Top of Given records

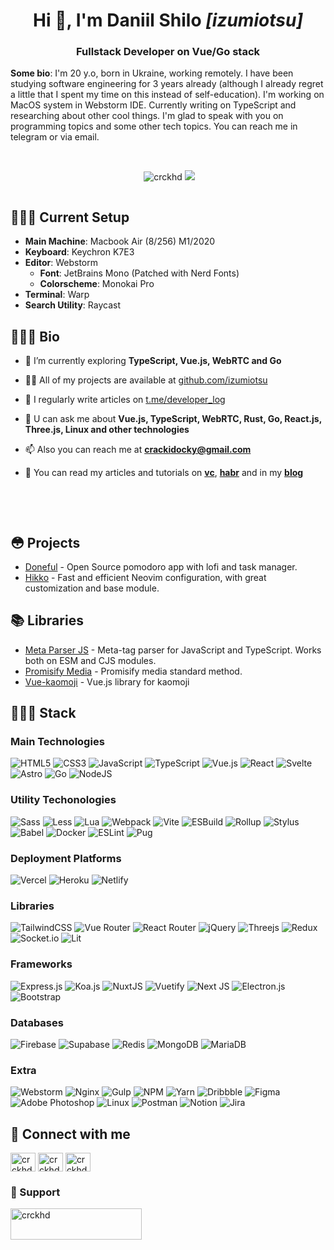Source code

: <h1 align="center">Hi 👋, I'm Daniil Shilo <em>[izumiotsu]</em></h1>
<h3 align="center">Fullstack Developer on Vue/Go stack</h3>

**Some bio**: I'm 20 y.o, born in Ukraine, working remotely. I have been studying software engineering for 3 years already (although I already regret a little that I spent my time on this instead of self-education). I'm working on MacOS system in Webstorm IDE. Currently writing on TypeScript and researching about other cool things. I'm glad to speak with you on programming topics and some other tech topics. You can reach me in telegram or via email.

<br>

<p align="center">
<img src="https://www.codewars.com/users/crackidocky/badges/micro" alt=""/>
<img src="https://komarev.com/ghpvc/?username=crckhd&label=Views&color=43de70&style=flat" alt="crckhd" />
<img src="https://img.shields.io/badge/dynamic/json?style=flat&labelColor=black&color=%23ffa116&label=Solved&query=solvedOverTotal&url=https%3A%2F%2Fleetcode-badge.vercel.app%2Fapi%2Fusers%2Fcrackidocky&logo=leetcode&logoColor=green" />
</p>

<p align="center">
  <img src="https://github-readme-stats.vercel.app/api?username=izumiotsu" alt="">
</p>

## 👨🏻‍💻 Current Setup
* **Main Machine**: Macbook Air (8/256) M1/2020
* **Keyboard**: Keychron K7E3
* **Editor**: Webstorm
  * **Font**: JetBrains Mono (Patched with Nerd Fonts)
  * **Colorscheme**: Monokai Pro
* **Terminal**: Warp
* **Search Utility**: Raycast

## 💁🏻‍♂️ Bio

- 🌱 I’m currently exploring **TypeScript, Vue.js, WebRTC and Go**

- 👨‍💻 All of my projects are available at [github.com/izumiotsu](https://github.com/izumiotsu)

- 📝 I regularly write articles on [t.me/developer_log](https://t.me/developer_log)

- 💬 U can ask me about **Vue.js, TypeScript, WebRTC, Rust, Go, React.js, Three.js, Linux and other technologies**

- 📫 Also you can reach me at **crackidocky@gmail.com**

- 🔗 You can read my articles and tutorials on **[vc](https://vc.ru/u/1178100-daniil-shilo)**, **[habr](https://habr.com/ru/users/crackidocky/posts/)** and in my **[blog](https://izumiotsu.vercel.app)**

<br>
<br>

<p align="center">
  <img src="https://github-readme-stats.vercel.app/api/top-langs/?username=izumiotsu&layout=compact" alt="">
</p>

## 😳 Projects
- [Doneful](https://github.com/crackidocky/doneful) - Open Source pomodoro app with lofi and task manager.
- [Hikko](https://github.com/crackidocky/hikko) - Fast and efficient Neovim configuration, with great customization and base module.

## 📚 Libraries
- [Meta Parser JS](https://gitlab.com/izumiotsu/meta-scrapper) - Meta-tag parser for JavaScript and TypeScript. Works both on ESM and CJS modules.
- [Promisify Media](https://gitlab.com/izumiotsu/promisify-media) - Promisify media standard method.
- [Vue-kaomoji](https://gitlab.com/izumiotsu/vue-kaomoji) - Vue.js library for kaomoji

## 🙋🏻‍♂️ Stack

### Main Technologies
![HTML5](https://img.shields.io/badge/HTML5-%23E34F26.svg?style=plastic&logo=html5&logoColor=white)
![CSS3](https://img.shields.io/badge/CSS3-%231572B6.svg?style=plastic&logo=css3&logoColor=white)
![JavaScript](https://img.shields.io/badge/Javascript-%23323330.svg?style=plastic&logo=javascript&logoColor=%23F7DF1E)
![TypeScript](https://img.shields.io/badge/Typescript-%23007ACC.svg?style=plastic&logo=typescript&logoColor=white)
![Vue.js](https://img.shields.io/badge/Vue.js-%2335495e.svg?style=plastic&logo=vuedotjs&logoColor=%234FC08D)
![React](https://img.shields.io/badge/React-%2320232a.svg?style=plastic&logo=react&logoColor=%2361DAFB)
![Svelte](https://img.shields.io/badge/Svelte-%23f1413d.svg?style=plastic&logo=svelte&logoColor=white)
![Astro](https://img.shields.io/badge/Astro-242424?style=plastic&logo=astro)
![Go](https://img.shields.io/badge/Go-%2300ADD8.svg?style=plastic&logo=go&logoColor=white)
![NodeJS](https://img.shields.io/badge/Node.js-6DA55F?style=plastic&logo=node.js&logoColor=white)

### Utility Techonologies
![Sass](https://img.shields.io/badge/Sass-hotpink.svg?style=plastic&logo=Sass&logoColor=white)
![Less](https://img.shields.io/badge/Less-2B4C80?style=plastic&logo=Less&logoColor=white)
![Lua](https://img.shields.io/badge/Lua-%232C2D72.svg?style=plastic&logo=Lua&logoColor=white)
![Webpack](https://img.shields.io/badge/Webpack-%238DD6F9.svg?style=plastic&logo=Webpack&logoColor=black)
![Vite](https://img.shields.io/badge/Vite-white?style=plastic&logo=vite&logoColor=yellow)
![ESBuild](https://img.shields.io/badge/ESBuild-yellow?style=plastic&logo=esbuild&logoColor=black)
![Rollup](https://img.shields.io/badge/Rollup-white?style=plastic&logo=rollup.js)
![Stylus](https://img.shields.io/badge/Stylus-%23ff6347.svg?style=plastic&logo=Stylus&logoColor=white)
![Babel](https://img.shields.io/badge/Babel-F9DC3e?style=plastic&logo=babel&logoColor=black)
![Docker](https://img.shields.io/badge/Docker-%230db7ed.svg?style=plastic&logo=docker&logoColor=white)
![ESLint](https://img.shields.io/badge/ESLint-4B3263?style=plastic&logo=eslint&logoColor=white)
![Pug](https://img.shields.io/badge/Pug-FFF?style=plastic&logo=pug&logoColor=A86454)

### Deployment Platforms
![Vercel](https://img.shields.io/badge/Vercel-%23000000.svg?style=plastic&logo=vercel&logoColor=white)
![Heroku](https://img.shields.io/badge/Heroku-%23430098.svg?style=plastic&logo=heroku&logoColor=white)
![Netlify](https://img.shields.io/badge/Netlify-%23000000.svg?style=plastic&logo=netlify&logoColor=#00C7B7)

### Libraries
![TailwindCSS](https://img.shields.io/badge/TailwindCSS-%2338B2AC.svg?style=plastic&logo=tailwind-css&logoColor=white)
![Vue Router](https://img.shields.io/badge/Vue%20Router-darkgreen?style=plastic&logo=vue.js&logoColor=white)
![React Router](https://img.shields.io/badge/React_Router-CA4245?style=plastic&logo=react-router&logoColor=white)
![jQuery](https://img.shields.io/badge/JQuery-%230769AD.svg?style=plastic&logo=jquery&logoColor=white)
![Threejs](https://img.shields.io/badge/Threejs-black?style=plastic&logo=three.js&logoColor=white)
![Redux](https://img.shields.io/badge/Redux-%23593d88.svg?style=plastic&logo=redux&logoColor=white)
![Socket.io](https://img.shields.io/badge/Socket.io-black?style=plastic&logo=socket.io&badgeColor=010101)
![Lit](https://img.shields.io/badge/Lit-lightblue?style=plastic&logo=lit&logoColor=black)

### Frameworks
![Express.js](https://img.shields.io/badge/Express.js-%23404d59.svg?style=plastic&logo=Express&logoColor=%2361DAFB)
![Koa.js](https://img.shields.io/badge/Koa.js-lightblue?style=plastic&logo=koa&logoColor=black)
![NuxtJS](https://img.shields.io/badge/Nuxt-black?style=plastic&logo=Nuxt.js&logoColor=white)
![Vuetify](https://img.shields.io/badge/Vuetify-1867C0?style=plastic&logo=vuetify&logoColor=AEDDFF)
![Next JS](https://img.shields.io/badge/Next-black?style=plastic&logo=Next.js&logoColor=white)
![Electron.js](https://img.shields.io/badge/Electron-191970?style=plastic&logo=Electron&logoColor=white)
![Bootstrap](https://img.shields.io/badge/Bootstrap-%23563D7C.svg?style=plastic&logo=Bootstrap&logoColor=white)

### Databases
![Firebase](https://img.shields.io/badge/Firebase-%23039BE5.svg?style=plastic&logo=Firebase) 
![Supabase](https://img.shields.io/badge/Supabase-3ECF8E?style=plastic&logo=supabase&logoColor=white)
![Redis](https://img.shields.io/badge/Redis-%23DD0031.svg?style=plastic&logo=redis&logoColor=white)
![MongoDB](https://img.shields.io/badge/MongoDB-%234ea94b.svg?style=plastic&logo=mongodb&logoColor=white)
![MariaDB](https://img.shields.io/badge/MariaDB-003545?style=plastic&logo=mariadb&logoColor=white)

### Extra
![Webstorm](https://img.shields.io/badge/Webstorm-blue?style=plastic&logo=webstorm&logoColor=white)
![Nginx](https://img.shields.io/badge/Nginx-%23009639.svg?style=plastic&logo=nginx&logoColor=white)
![Gulp](https://img.shields.io/badge/Gulp.js-%23CF4647.svg?style=plastic&logo=gulp&logoColor=white)
![NPM](https://img.shields.io/badge/npm-%23000000.svg?style=plastic&logo=npm&logoColor=white)
![Yarn](https://img.shields.io/badge/yarn-%232C8EBB.svg?style=plastic&logo=yarn&logoColor=white)
![Dribbble](https://img.shields.io/badge/Dribbble-EA4C89?style=plastic&logo=dribbble&logoColor=white)
![Figma](https://img.shields.io/badge/Figma-%23F24E1E.svg?style=plastic&logo=figma&logoColor=white)
![Adobe Photoshop](https://img.shields.io/badge/Adobe%20Photoshop-%2331A8FF.svg?style=plastic&logo=adobephotoshop&logoColor=white)
![Linux](https://img.shields.io/badge/Linux-FCC624?style=plastic&logo=Linux&logoColor=black)
![Postman](https://img.shields.io/badge/Postman-FF6C37?style=plastic&logo=postman&logoColor=white)
![Notion](https://img.shields.io/badge/Notion-%23000000.svg?style=plastic&logo=notion&logoColor=white)
![Jira](https://img.shields.io/badge/Jira-%230A0FFF.svg?style=plastic&logo=jira&logoColor=white)

## 🤝 Connect with me
<p align="left">
<a href="https://codepen.io/crckhd" target="blank"><img align="center" src="https://raw.githubusercontent.com/rahuldkjain/github-profile-readme-generator/master/src/images/icons/Social/codepen.svg" alt="crckhd" height="30" width="40" /></a>
<a href="https://instagram.com/crckhd" target="blank"><img align="center" src="https://raw.githubusercontent.com/rahuldkjain/github-profile-readme-generator/master/src/images/icons/Social/instagram.svg" alt="crckhd" height="30" width="40" /></a>
<a href="https://www.leetcode.com/crckhd" target="blank"><img align="center" src="https://raw.githubusercontent.com/rahuldkjain/github-profile-readme-generator/master/src/images/icons/Social/leet-code.svg" alt="crckhd" height="30" width="40" /></a>
</p>

### 💸 Support
<p><a href="https://ko-fi.com/crckhd"> <img align="left" src="https://cdn.ko-fi.com/cdn/kofi3.png?v=3" height="50" width="210" alt="crckhd" /></a></p><br><br>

Bottom of Given records

- Exercise requirements:
What is needed is the exact run of lines from the start of the data through the line with "- 💬 U can ask", both ends included, minus the pictures.

- The completed task:
Source code

: <h1 align="center">Hi 👋, I'm Daniil Shilo <em>[izumiotsu]</em></h1>
<h3 align="center">Fullstack Developer on Vue/Go stack</h3>

**Some bio**: I'm 20 y.o, born in Ukraine, working remotely. I have been studying software engineering for 3 years already (although I already regret a little that I spent my time on this instead of self-education). I'm working on MacOS system in Webstorm IDE. Currently writing on TypeScript and researching about other cool things. I'm glad to speak with you on programming topics and some other tech topics. You can reach me in telegram or via email.

<br>

<p align="center">
<img src="https://www.codewars.com/users/crackidocky/badges/micro" alt=""/>
<img src="https://komarev.com/ghpvc/?username=crckhd&label=Views&color=43de70&style=flat" alt="crckhd" />
<img src="https://img.shields.io/badge/dynamic/json?style=flat&labelColor=black&color=%23ffa116&label=Solved&query=solvedOverTotal&url=https%3A%2F%2Fleetcode-badge.vercel.app%2Fapi%2Fusers%2Fcrackidocky&logo=leetcode&logoColor=green" />
</p>

<p align="center">
  <img src="https://github-readme-stats.vercel.app/api?username=izumiotsu" alt="">
</p>

## 👨🏻‍💻 Current Setup
* **Main Machine**: Macbook Air (8/256) M1/2020
* **Keyboard**: Keychron K7E3
* **Editor**: Webstorm
  * **Font**: JetBrains Mono (Patched with Nerd Fonts)
  * **Colorscheme**: Monokai Pro
* **Terminal**: Warp
* **Search Utility**: Raycast

## 💁🏻‍♂️ Bio

- 🌱 I’m currently exploring **TypeScript, Vue.js, WebRTC and Go**

- 👨‍💻 All of my projects are available at [github.com/izumiotsu](https://github.com/izumiotsu)

- 📝 I regularly write articles on [t.me/developer_log](https://t.me/developer_log)

- 💬 U can ask me about **Vue.js, TypeScript, WebRTC, Rust, Go, React.js, Three.js, Linux and other technologies**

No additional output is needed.